Work to be completed: Nothing outside the range below should be printed. Output exactly the lines from the line with "They can check" to the line with "## Step 4: Prepare", both included.
(Source data)
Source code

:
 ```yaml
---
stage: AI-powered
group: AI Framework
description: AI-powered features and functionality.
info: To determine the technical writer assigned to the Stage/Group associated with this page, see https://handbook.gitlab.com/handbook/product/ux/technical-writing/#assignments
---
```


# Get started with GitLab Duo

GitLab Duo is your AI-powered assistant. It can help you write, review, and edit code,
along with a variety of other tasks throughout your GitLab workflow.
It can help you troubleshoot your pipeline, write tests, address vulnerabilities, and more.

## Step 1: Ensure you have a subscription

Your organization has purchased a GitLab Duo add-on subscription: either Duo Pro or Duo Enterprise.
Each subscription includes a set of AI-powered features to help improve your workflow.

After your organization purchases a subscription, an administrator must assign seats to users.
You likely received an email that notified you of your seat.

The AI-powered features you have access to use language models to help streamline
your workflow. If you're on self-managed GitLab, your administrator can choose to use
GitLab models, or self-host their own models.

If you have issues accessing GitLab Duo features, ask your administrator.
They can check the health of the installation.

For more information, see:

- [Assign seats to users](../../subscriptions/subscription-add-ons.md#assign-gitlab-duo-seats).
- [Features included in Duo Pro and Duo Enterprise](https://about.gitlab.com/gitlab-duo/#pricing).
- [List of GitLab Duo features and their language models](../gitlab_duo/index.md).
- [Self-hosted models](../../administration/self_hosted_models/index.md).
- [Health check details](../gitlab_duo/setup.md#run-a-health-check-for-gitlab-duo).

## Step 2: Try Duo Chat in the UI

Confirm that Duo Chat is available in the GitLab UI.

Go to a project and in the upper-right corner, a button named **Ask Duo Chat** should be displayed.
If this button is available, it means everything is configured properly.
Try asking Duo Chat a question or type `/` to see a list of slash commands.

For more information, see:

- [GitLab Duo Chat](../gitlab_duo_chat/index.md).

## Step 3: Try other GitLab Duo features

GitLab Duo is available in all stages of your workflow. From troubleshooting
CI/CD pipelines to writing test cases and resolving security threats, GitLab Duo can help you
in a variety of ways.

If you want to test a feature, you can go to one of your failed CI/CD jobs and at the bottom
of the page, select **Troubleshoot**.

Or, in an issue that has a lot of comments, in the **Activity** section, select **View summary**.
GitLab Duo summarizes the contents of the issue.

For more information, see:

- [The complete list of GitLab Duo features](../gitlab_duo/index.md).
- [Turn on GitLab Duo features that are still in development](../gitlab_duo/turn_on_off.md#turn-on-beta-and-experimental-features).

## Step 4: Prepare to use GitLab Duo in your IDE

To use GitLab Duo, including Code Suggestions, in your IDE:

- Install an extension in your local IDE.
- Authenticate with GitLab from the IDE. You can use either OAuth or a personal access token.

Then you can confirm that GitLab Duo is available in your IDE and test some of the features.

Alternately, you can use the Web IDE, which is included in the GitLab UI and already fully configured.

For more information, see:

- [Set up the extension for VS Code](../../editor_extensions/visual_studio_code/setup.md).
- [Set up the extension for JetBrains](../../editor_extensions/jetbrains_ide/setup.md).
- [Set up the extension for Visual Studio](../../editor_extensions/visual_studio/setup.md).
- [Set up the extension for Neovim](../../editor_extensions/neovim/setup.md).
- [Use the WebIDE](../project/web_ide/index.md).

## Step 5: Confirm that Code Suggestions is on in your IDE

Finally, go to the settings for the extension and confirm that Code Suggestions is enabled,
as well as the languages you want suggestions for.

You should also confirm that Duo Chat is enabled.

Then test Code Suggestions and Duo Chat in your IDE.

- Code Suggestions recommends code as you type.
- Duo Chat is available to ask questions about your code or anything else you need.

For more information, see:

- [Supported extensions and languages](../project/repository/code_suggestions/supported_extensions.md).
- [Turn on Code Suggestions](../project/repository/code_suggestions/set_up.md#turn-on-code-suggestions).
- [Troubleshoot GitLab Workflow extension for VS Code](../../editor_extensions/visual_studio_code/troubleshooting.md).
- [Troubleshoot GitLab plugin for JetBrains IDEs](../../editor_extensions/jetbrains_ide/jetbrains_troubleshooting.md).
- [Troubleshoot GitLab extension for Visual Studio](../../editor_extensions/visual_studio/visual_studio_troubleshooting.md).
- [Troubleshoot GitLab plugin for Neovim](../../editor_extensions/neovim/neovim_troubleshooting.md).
(End Source data)
(Source data)
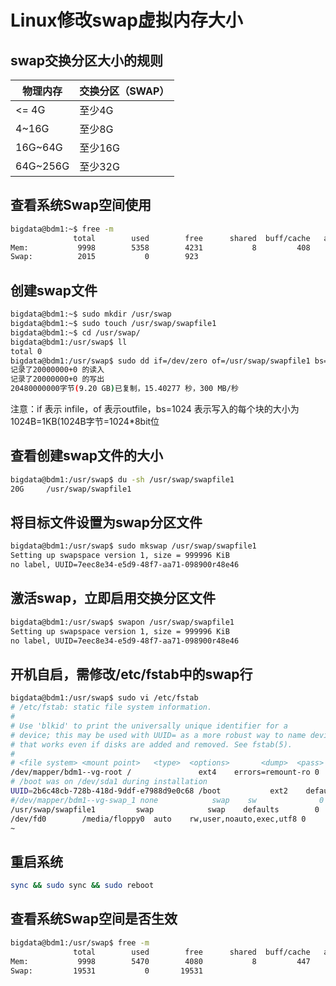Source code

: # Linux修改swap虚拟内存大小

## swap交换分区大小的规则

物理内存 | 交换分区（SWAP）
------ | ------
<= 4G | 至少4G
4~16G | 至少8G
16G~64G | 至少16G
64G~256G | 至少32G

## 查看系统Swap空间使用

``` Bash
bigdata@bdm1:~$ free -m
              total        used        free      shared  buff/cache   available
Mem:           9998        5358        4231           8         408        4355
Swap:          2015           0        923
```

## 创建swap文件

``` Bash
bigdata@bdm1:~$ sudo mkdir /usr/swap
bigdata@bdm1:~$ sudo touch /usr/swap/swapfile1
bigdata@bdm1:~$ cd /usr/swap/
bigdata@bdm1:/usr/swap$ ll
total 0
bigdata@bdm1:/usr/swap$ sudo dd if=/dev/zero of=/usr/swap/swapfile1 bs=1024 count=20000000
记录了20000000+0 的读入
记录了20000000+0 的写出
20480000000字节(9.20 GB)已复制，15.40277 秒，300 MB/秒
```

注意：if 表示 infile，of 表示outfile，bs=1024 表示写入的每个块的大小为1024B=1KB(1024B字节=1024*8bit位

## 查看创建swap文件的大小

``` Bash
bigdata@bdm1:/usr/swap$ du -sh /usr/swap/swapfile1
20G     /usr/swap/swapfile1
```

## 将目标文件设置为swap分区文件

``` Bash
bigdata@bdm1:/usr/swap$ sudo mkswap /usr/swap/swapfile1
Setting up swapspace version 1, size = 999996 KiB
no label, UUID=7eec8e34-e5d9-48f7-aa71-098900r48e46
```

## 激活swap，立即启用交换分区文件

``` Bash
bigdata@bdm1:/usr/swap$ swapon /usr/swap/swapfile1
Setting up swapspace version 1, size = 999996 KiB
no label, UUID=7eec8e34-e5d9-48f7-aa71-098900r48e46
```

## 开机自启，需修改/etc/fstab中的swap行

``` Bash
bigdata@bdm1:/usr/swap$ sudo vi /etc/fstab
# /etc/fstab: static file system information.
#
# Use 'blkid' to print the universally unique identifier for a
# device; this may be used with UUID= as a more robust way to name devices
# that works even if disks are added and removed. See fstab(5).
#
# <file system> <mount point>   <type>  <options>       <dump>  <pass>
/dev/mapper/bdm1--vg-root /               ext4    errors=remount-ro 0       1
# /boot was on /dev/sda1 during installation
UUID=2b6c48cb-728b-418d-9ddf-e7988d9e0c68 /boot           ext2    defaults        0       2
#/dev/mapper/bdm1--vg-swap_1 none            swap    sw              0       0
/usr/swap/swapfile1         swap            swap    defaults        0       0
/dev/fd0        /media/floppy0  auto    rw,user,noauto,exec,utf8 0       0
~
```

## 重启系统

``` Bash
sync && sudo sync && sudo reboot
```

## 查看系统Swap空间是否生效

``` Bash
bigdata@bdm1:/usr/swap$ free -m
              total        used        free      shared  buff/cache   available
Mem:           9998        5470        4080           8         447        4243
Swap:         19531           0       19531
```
(End Source data)
Solved problem:
They can check the health of the installation.

For more information, see:

- [Assign seats to users](../../subscriptions/subscription-add-ons.md#assign-gitlab-duo-seats).
- [Features included in Duo Pro and Duo Enterprise](https://about.gitlab.com/gitlab-duo/#pricing).
- [List of GitLab Duo features and their language models](../gitlab_duo/index.md).
- [Self-hosted models](../../administration/self_hosted_models/index.md).
- [Health check details](../gitlab_duo/setup.md#run-a-health-check-for-gitlab-duo).

## Step 2: Try Duo Chat in the UI

Confirm that Duo Chat is available in the GitLab UI.

Go to a project and in the upper-right corner, a button named **Ask Duo Chat** should be displayed.
If this button is available, it means everything is configured properly.
Try asking Duo Chat a question or type `/` to see a list of slash commands.

For more information, see:

- [GitLab Duo Chat](../gitlab_duo_chat/index.md).

## Step 3: Try other GitLab Duo features

GitLab Duo is available in all stages of your workflow. From troubleshooting
CI/CD pipelines to writing test cases and resolving security threats, GitLab Duo can help you
in a variety of ways.

If you want to test a feature, you can go to one of your failed CI/CD jobs and at the bottom
of the page, select **Troubleshoot**.

Or, in an issue that has a lot of comments, in the **Activity** section, select **View summary**.
GitLab Duo summarizes the contents of the issue.

For more information, see:

- [The complete list of GitLab Duo features](../gitlab_duo/index.md).
- [Turn on GitLab Duo features that are still in development](../gitlab_duo/turn_on_off.md#turn-on-beta-and-experimental-features).

## Step 4: Prepare to use GitLab Duo in your IDE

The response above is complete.